The task ::
Please copy each line from the entries that contains the string "Performance".

Dataset extract START

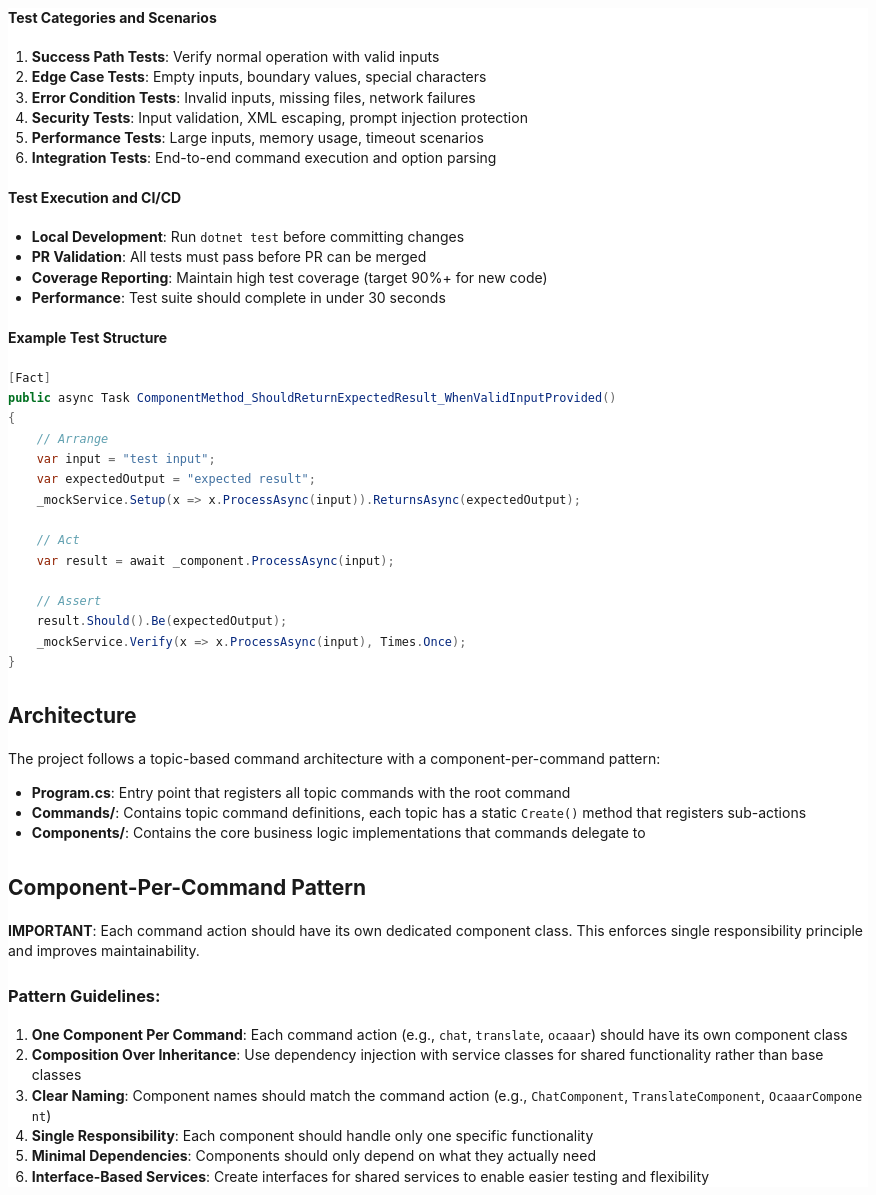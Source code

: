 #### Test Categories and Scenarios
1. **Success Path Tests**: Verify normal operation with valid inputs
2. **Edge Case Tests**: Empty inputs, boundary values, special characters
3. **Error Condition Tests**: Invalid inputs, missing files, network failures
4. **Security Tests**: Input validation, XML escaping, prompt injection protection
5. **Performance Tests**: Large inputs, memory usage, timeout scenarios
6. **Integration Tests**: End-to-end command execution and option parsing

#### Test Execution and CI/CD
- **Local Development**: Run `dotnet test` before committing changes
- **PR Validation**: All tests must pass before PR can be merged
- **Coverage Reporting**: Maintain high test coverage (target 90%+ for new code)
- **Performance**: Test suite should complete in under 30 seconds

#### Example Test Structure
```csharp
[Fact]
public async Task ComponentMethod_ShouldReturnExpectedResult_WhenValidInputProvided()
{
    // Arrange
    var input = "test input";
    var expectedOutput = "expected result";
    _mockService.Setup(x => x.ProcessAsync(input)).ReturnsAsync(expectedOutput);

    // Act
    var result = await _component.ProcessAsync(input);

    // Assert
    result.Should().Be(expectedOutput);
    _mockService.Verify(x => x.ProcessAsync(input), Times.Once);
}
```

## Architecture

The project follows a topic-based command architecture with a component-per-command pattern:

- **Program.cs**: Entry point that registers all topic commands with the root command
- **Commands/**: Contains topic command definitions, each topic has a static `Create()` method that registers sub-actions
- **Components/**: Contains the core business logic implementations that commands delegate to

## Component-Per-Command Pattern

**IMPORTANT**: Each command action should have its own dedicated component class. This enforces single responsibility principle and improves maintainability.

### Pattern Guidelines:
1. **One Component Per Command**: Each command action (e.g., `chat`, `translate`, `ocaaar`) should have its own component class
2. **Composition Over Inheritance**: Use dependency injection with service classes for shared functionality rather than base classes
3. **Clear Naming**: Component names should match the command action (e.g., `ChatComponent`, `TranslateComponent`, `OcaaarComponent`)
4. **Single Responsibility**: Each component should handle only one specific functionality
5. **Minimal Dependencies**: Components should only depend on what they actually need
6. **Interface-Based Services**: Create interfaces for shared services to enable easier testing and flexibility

Dataset extract END
Dataset extract START

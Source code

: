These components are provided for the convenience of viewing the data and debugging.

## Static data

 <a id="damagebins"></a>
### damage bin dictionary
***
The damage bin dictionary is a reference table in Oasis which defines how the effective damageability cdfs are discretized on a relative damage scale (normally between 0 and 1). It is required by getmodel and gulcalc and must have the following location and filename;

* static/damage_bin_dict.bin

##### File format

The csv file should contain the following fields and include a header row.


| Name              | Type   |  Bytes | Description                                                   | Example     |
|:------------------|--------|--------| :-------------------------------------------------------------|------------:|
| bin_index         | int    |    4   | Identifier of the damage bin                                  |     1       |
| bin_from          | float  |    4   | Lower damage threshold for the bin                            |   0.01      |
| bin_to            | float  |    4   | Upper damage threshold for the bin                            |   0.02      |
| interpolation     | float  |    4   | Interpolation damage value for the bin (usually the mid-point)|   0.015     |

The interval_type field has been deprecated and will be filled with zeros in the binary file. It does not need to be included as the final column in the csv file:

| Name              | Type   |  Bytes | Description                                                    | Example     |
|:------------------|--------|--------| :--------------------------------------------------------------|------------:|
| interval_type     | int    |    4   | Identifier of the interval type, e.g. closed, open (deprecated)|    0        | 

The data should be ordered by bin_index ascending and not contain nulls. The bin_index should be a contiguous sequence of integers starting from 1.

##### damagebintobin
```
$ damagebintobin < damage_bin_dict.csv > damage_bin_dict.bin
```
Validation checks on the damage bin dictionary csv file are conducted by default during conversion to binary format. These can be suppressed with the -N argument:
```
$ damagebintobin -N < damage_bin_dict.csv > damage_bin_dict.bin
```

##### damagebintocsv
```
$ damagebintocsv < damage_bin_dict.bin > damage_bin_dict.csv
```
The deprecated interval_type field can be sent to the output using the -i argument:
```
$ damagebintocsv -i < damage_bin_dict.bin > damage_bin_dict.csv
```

Dataset extract END
Dataset extract START

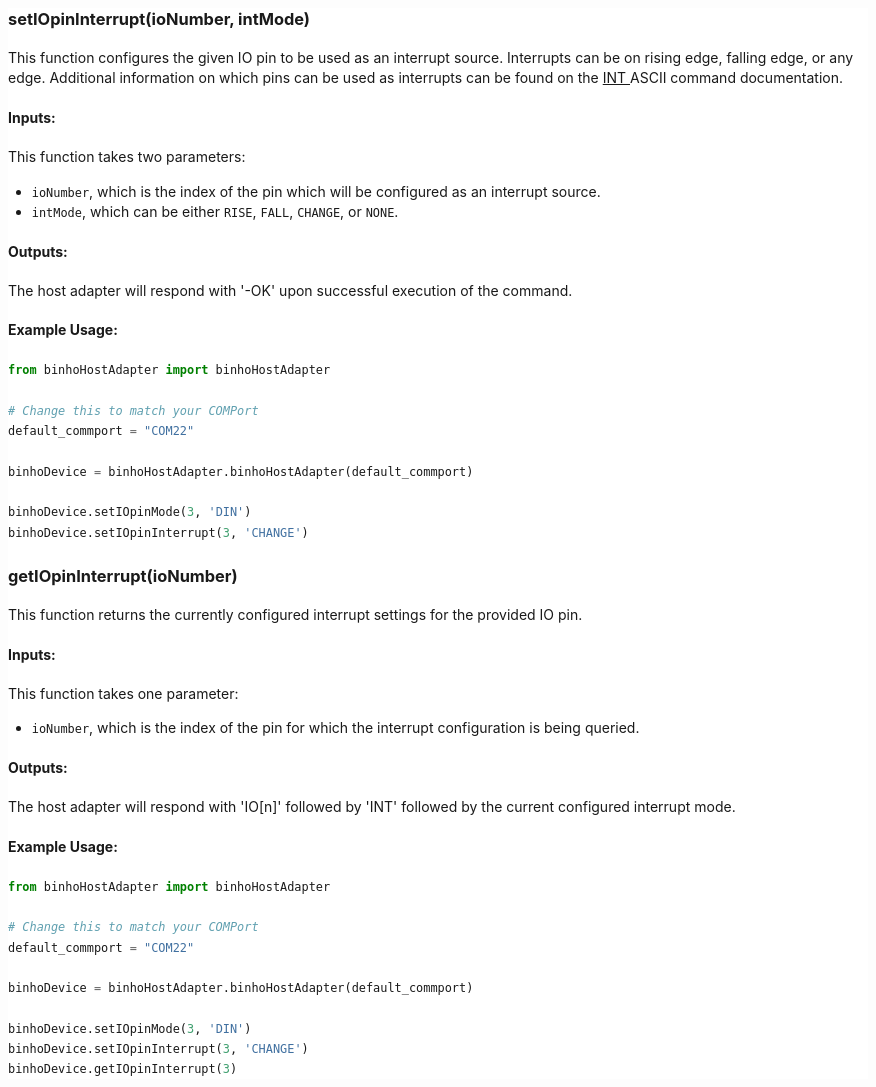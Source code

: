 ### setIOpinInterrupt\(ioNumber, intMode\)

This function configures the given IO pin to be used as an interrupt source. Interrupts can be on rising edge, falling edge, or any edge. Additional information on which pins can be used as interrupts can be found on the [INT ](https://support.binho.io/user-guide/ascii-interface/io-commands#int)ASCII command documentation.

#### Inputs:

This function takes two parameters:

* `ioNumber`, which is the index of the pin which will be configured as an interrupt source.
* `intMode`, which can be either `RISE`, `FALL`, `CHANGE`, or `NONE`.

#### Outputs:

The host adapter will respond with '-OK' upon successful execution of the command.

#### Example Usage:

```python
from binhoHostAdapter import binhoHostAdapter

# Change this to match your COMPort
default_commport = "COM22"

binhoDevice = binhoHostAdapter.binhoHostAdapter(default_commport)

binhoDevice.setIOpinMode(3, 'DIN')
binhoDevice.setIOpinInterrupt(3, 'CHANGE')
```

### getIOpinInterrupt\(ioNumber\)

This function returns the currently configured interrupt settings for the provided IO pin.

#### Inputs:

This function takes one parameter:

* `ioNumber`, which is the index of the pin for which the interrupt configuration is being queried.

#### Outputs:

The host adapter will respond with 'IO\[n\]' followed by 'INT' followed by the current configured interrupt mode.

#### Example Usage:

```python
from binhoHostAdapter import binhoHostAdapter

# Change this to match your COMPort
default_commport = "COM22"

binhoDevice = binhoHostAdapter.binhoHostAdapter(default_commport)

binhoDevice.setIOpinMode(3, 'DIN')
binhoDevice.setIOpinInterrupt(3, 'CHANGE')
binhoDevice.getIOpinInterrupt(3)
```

Dataset extract END

Exercise solution ::
5. **Performance Tests**: Large inputs, memory usage, timeout scenarios
- **Performance**: Test suite should complete in under 30 seconds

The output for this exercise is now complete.